Saved data entries
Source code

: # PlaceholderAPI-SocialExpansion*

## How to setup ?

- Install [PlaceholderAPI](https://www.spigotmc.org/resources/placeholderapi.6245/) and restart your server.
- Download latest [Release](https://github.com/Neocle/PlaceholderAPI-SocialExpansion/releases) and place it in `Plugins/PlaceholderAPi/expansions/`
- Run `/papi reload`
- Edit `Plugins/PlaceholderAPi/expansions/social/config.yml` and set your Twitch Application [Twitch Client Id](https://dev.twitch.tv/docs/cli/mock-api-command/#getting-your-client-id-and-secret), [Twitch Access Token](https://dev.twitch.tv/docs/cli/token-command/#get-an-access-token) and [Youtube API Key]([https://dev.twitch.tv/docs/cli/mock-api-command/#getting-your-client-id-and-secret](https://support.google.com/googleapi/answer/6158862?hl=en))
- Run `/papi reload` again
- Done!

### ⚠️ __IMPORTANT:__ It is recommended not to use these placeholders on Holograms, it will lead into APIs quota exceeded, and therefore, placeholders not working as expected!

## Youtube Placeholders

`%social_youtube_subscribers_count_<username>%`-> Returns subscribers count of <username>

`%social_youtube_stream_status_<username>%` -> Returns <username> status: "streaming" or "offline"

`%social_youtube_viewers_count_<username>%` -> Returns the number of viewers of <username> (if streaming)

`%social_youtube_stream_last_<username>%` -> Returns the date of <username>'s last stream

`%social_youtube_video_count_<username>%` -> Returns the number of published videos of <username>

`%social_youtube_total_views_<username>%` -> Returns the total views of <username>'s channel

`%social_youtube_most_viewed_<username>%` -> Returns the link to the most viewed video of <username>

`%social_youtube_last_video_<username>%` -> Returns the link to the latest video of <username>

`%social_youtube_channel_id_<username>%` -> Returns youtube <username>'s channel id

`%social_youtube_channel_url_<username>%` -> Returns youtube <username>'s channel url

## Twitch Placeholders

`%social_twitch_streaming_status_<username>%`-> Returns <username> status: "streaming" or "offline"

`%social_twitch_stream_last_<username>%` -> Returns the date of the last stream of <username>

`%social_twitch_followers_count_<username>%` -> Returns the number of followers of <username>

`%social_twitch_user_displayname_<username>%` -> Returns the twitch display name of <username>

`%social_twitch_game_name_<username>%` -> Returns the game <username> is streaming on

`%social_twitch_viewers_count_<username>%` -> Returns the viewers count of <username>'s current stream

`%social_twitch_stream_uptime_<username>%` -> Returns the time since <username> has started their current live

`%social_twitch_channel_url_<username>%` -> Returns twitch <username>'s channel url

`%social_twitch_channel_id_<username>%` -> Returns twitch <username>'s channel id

DESCRIPTION OF THE TASK
Wherever the word "streaming" occurs in the data, copy that whole line.

ANSWER TO THIS PROBLEM
`%social_youtube_stream_status_<username>%` -> Returns <username> status: "streaming" or "offline"
`%social_youtube_viewers_count_<username>%` -> Returns the number of viewers of <username> (if streaming)
`%social_twitch_streaming_status_<username>%`-> Returns <username> status: "streaming" or "offline"
`%social_twitch_game_name_<username>%` -> Returns the game <username> is streaming on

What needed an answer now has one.